WASHINGTON – As defense manufacturers struggle to keep up with the Pentagon’s needs and the threat from China grows, the chairman of a key House subcommittee told industry leaders on Wednesday to shift away from current peacetime production rates and pursue “warfare.”
“In my opinion, we are not moving to prevent a war in the Pacific,” said Cyber, Information Technologies and Innovation subcommittee chairman Rep. Mike Gallagher (R-Wisc.). “We haven’t moved to the maximum production rate of long-range precision fire.
Hampered by the after-effects of slowing production during the COVID-19 pandemic and the task of ensuring Ukraine has the systems it needs to fight Russia, the defense base has been unable to replenish the Pentagon’s dwindling stockpile of weapons, let alone produce them. new defensive capabilities.
With 10 days left in fiscal year 2023, the Pentagon has failed to spend its entire weapons and development budget largely because the defense industry’s slow production rate has kept it from fulfilling orders, according to Gallagher.
“In one week, $11 billion of previously allocated defense money – the previous year’s money that we had given to the Department of Defense – will be gone [and] will turn into a pumpkin at midnight on September 30,” he said, referring to the end of previously unused funds with the arrival of the new fiscal year.
Representatives from leading defense industry companies were warned about the need to prepare for a potential war with China by lawmakers. CCTV via AP
The head of the Cyber, Information Technology and Innovation subcommittee Rep. Mike Gallagher says the US needs to enter the “war zone” to avoid conflict with China.Graeme Sloan/Sipa USA
The hearing comes a week after Air Force Secretary Frank Kendall gave a heart-wrenching speech in which he said China was rapidly mobilizing its military in preparation for a possible conflict.
“The intelligence could not be more obvious. China is preparing for war, and specifically for war with the United States,” Gallagher said, describing Kendall. “If we take this warning from the Secretary of the Air Force seriously, and thus become serious about preventing war with China, preventing World War III we will quickly move the Pentagon from a posture optimized for peacetime efficiency and onto a war path. “
“We will accept the fundamental paradox,” he added, “that to avoid war we must practice the fundamentals of war.”

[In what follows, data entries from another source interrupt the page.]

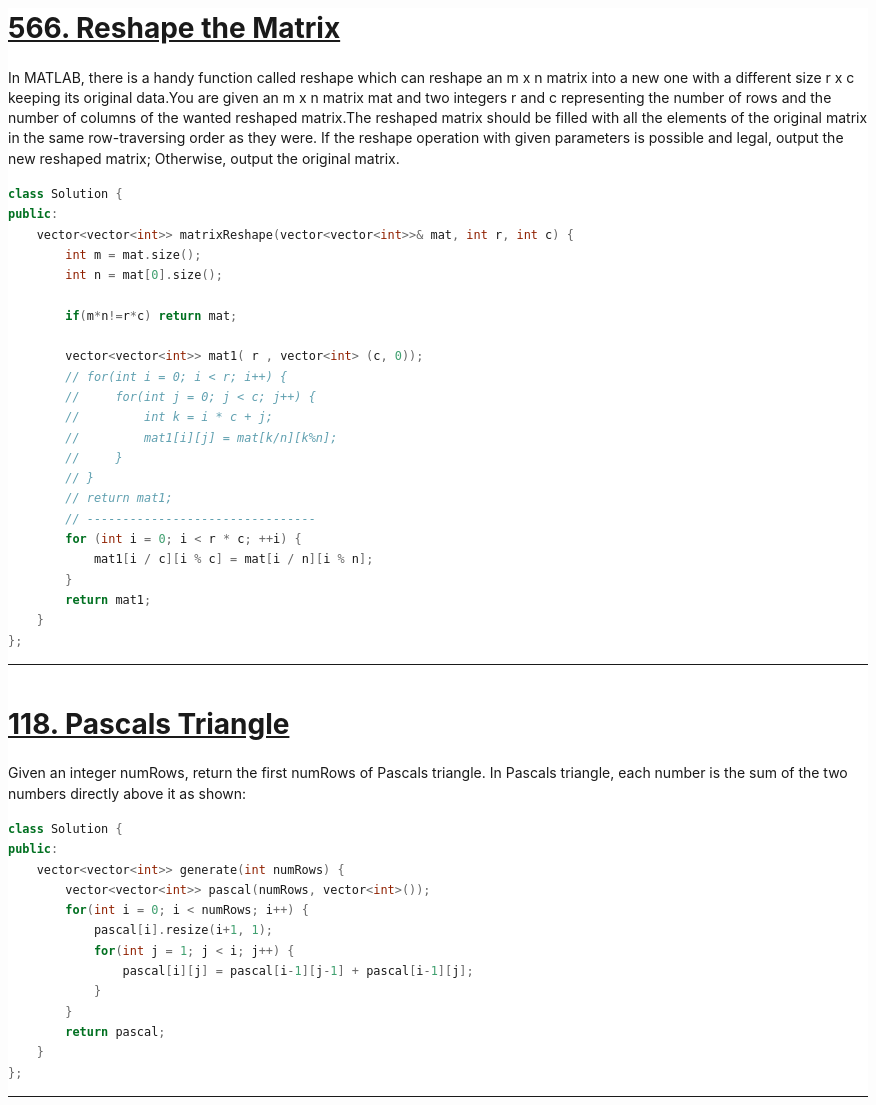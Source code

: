 
# [566. Reshape the Matrix](https://leetcode.com/problems/reshape-the-matrix/)

In MATLAB, there is a handy function called reshape which can reshape an m x n matrix into a new one with a different size r x c keeping its original data.You are given an m x n matrix mat and two integers r and c representing the number of rows and the number of columns of the wanted reshaped matrix.The reshaped matrix should be filled with all the elements of the original matrix in the same row-traversing order as they were.
If the reshape operation with given parameters is possible and legal, output the new reshaped matrix; Otherwise, output the original matrix.

```cpp
class Solution {
public:
    vector<vector<int>> matrixReshape(vector<vector<int>>& mat, int r, int c) {
        int m = mat.size();
        int n = mat[0].size();

        if(m*n!=r*c) return mat;

        vector<vector<int>> mat1( r , vector<int> (c, 0));
        // for(int i = 0; i < r; i++) {
        //     for(int j = 0; j < c; j++) {
        //         int k = i * c + j;
        //         mat1[i][j] = mat[k/n][k%n];
        //     }
        // }
        // return mat1;
        // --------------------------------
        for (int i = 0; i < r * c; ++i) {
            mat1[i / c][i % c] = mat[i / n][i % n];
        }
        return mat1;
    }
};
```

---

# [118. Pascals Triangle](https://leetcode.com/problems/pascals-triangle/)

Given an integer numRows, return the first numRows of Pascals triangle. In Pascals triangle, each number is the sum of the two numbers directly above it as shown:

```cpp
class Solution {
public:
    vector<vector<int>> generate(int numRows) {
        vector<vector<int>> pascal(numRows, vector<int>());
        for(int i = 0; i < numRows; i++) {
            pascal[i].resize(i+1, 1);
            for(int j = 1; j < i; j++) {
                pascal[i][j] = pascal[i-1][j-1] + pascal[i-1][j];
            }
        }
        return pascal;
    }
};
```

---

A Chinese warship conducts exercises near Taiwan on August 19, 2023. CCTV via AP
Warning that a war with China “has the potential to make previous world wars seem tame by comparison,” Gallagher asked representatives from Anduril Industries, Saildrone, Inc. and defense industry powerhouse Lockheed Martin how the government can help ease issues that are slowing production.
“Tell us … what we need to do to solve this problem; what we need to do to charge our innovation enterprise in defense; what we need to do to defibrillate the sclerotic defense industrial base and thereby prevent war – which is the business we are all in,” he said. “We can’t keep wasting time.”
It is not a new problem; Gallagher said he has discussed the issue for years with military and industry leaders. But the matter has become more pressing as China expands and revolutionizes its military.
A Chinese fighter jet takes off from an aircraft carrier during military exercises around Taiwan on April 9, 2023.An Ni/Xinhua via AP
“We are no longer debating whether innovation is needed. Instead, the issue now is how to achieve it,” he said. Anduril’s CEO, Brian Schimpf, asked the government to “incentivize production in large quantities with the right capabilities.”
That could be achieved, industry leaders suggested, by awarding multi-year contracts for weapons and military equipment so that companies can better prepare for production needs and have confidence that they will survive if they ramp up production.
“There are some beneficial actions that the government can take. One is to really create a long-range production and procurement strategy, you know, five to 10 years or a multi-year approach,” said Lockheed Martin President and CEO James D. Taiclet. “Congress may need to adjust the way it allocates funding to such approaches so that providers … will have the confidence to scale up and invest in those higher levels of production.”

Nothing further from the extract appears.